● LISTED ENTRIES:

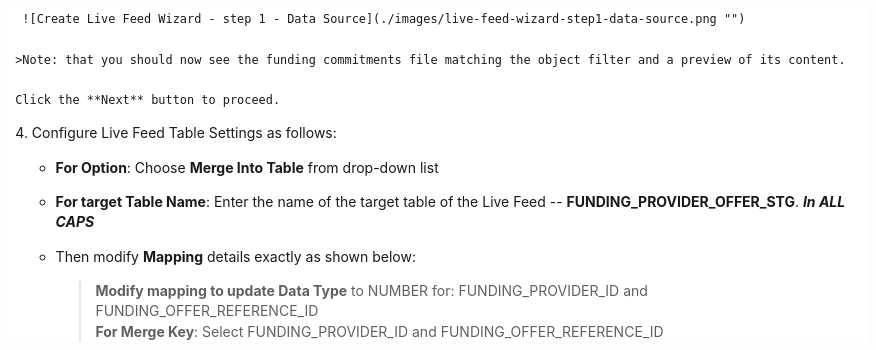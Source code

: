       ![Create Live Feed Wizard - step 1 - Data Source](./images/live-feed-wizard-step1-data-source.png "")  

     >Note: that you should now see the funding commitments file matching the object filter and a preview of its content.
     
     Click the **Next** button to proceed.
     

  4. Configure Live Feed Table Settings as follows:
  
     * **For Option**: Choose **Merge Into Table** from drop-down list
  
     * **For target Table Name**: Enter the name of the target table of the Live Feed -- **FUNDING\_PROVIDER\_OFFER\_STG**. ***In ALL CAPS*** <br> 
  
     * Then modify **Mapping** details exactly as shown below:  
       >**Modify mapping to update Data Type** to NUMBER for: FUNDING_PROVIDER_ID and FUNDING_OFFER_REFERENCE_ID <br>
       >**For Merge Key**: Select FUNDING_PROVIDER_ID and FUNDING_OFFER_REFERENCE_ID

● WHAT IS EXPECTED:
Copy exactly the lines of the listing above, beginning at the line with "from drop-down list" and ending at its final line; write out nothing else.

● ANSWER SPACE:
     * **For Option**: Choose **Merge Into Table** from drop-down list
  
     * **For target Table Name**: Enter the name of the target table of the Live Feed -- **FUNDING\_PROVIDER\_OFFER\_STG**. ***In ALL CAPS*** <br> 
  
     * Then modify **Mapping** details exactly as shown below:  
       >**Modify mapping to update Data Type** to NUMBER for: FUNDING_PROVIDER_ID and FUNDING_OFFER_REFERENCE_ID <br>
       >**For Merge Key**: Select FUNDING_PROVIDER_ID and FUNDING_OFFER_REFERENCE_ID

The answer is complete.